What the exercise asks:
Repeat every entry in full. Match each line exactly.

*** Opening of Stored data ***

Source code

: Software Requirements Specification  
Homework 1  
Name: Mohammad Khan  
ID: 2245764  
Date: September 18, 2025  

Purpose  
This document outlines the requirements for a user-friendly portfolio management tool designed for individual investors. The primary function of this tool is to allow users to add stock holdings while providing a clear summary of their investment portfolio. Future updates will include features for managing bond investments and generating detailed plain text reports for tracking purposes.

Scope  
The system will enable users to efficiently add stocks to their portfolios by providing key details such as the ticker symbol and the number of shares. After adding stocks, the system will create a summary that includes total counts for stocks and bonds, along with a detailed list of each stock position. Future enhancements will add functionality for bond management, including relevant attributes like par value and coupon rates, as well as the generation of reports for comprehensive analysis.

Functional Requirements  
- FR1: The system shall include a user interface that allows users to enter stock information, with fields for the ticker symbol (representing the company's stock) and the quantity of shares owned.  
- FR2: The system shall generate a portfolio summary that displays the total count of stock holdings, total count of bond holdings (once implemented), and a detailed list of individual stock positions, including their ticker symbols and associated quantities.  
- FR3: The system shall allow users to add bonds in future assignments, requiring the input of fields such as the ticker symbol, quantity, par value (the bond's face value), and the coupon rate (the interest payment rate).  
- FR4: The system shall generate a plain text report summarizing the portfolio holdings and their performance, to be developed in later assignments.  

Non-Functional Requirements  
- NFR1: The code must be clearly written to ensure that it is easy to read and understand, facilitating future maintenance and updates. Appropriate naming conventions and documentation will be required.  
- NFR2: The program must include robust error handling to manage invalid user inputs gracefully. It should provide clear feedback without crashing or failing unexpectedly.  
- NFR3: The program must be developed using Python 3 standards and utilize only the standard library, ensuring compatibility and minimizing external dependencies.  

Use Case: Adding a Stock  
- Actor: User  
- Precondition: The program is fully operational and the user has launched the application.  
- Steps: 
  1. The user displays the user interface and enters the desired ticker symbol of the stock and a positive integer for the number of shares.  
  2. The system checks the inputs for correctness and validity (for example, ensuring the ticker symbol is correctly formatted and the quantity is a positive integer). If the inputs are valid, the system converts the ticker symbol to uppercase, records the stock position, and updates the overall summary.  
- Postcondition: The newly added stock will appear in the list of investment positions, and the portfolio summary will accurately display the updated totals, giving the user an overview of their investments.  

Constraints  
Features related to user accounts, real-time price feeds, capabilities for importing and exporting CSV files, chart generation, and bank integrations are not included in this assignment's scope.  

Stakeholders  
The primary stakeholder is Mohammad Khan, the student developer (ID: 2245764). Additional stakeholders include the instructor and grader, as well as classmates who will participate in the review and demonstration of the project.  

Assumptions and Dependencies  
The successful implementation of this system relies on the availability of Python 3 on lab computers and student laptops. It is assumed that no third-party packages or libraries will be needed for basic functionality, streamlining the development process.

*** Close of Stored data ***

Output below:
Source code

: Software Requirements Specification  
Homework 1  
Name: Mohammad Khan  
ID: 2245764  
Date: September 18, 2025  

Purpose  
This document outlines the requirements for a user-friendly portfolio management tool designed for individual investors. The primary function of this tool is to allow users to add stock holdings while providing a clear summary of their investment portfolio. Future updates will include features for managing bond investments and generating detailed plain text reports for tracking purposes.

Scope  
The system will enable users to efficiently add stocks to their portfolios by providing key details such as the ticker symbol and the number of shares. After adding stocks, the system will create a summary that includes total counts for stocks and bonds, along with a detailed list of each stock position. Future enhancements will add functionality for bond management, including relevant attributes like par value and coupon rates, as well as the generation of reports for comprehensive analysis.

Functional Requirements  
- FR1: The system shall include a user interface that allows users to enter stock information, with fields for the ticker symbol (representing the company's stock) and the quantity of shares owned.  
- FR2: The system shall generate a portfolio summary that displays the total count of stock holdings, total count of bond holdings (once implemented), and a detailed list of individual stock positions, including their ticker symbols and associated quantities.  
- FR3: The system shall allow users to add bonds in future assignments, requiring the input of fields such as the ticker symbol, quantity, par value (the bond's face value), and the coupon rate (the interest payment rate).  
- FR4: The system shall generate a plain text report summarizing the portfolio holdings and their performance, to be developed in later assignments.  

Non-Functional Requirements  
- NFR1: The code must be clearly written to ensure that it is easy to read and understand, facilitating future maintenance and updates. Appropriate naming conventions and documentation will be required.  
- NFR2: The program must include robust error handling to manage invalid user inputs gracefully. It should provide clear feedback without crashing or failing unexpectedly.  
- NFR3: The program must be developed using Python 3 standards and utilize only the standard library, ensuring compatibility and minimizing external dependencies.  

Use Case: Adding a Stock  
- Actor: User  
- Precondition: The program is fully operational and the user has launched the application.  
- Steps: 
  1. The user displays the user interface and enters the desired ticker symbol of the stock and a positive integer for the number of shares.  
  2. The system checks the inputs for correctness and validity (for example, ensuring the ticker symbol is correctly formatted and the quantity is a positive integer). If the inputs are valid, the system converts the ticker symbol to uppercase, records the stock position, and updates the overall summary.  
- Postcondition: The newly added stock will appear in the list of investment positions, and the portfolio summary will accurately display the updated totals, giving the user an overview of their investments.  

Constraints  
Features related to user accounts, real-time price feeds, capabilities for importing and exporting CSV files, chart generation, and bank integrations are not included in this assignment's scope.  

Stakeholders  
The primary stakeholder is Mohammad Khan, the student developer (ID: 2245764). Additional stakeholders include the instructor and grader, as well as classmates who will participate in the review and demonstration of the project.  

Assumptions and Dependencies  
The successful implementation of this system relies on the availability of Python 3 on lab computers and student laptops. It is assumed that no third-party packages or libraries will be needed for basic functionality, streamlining the development process.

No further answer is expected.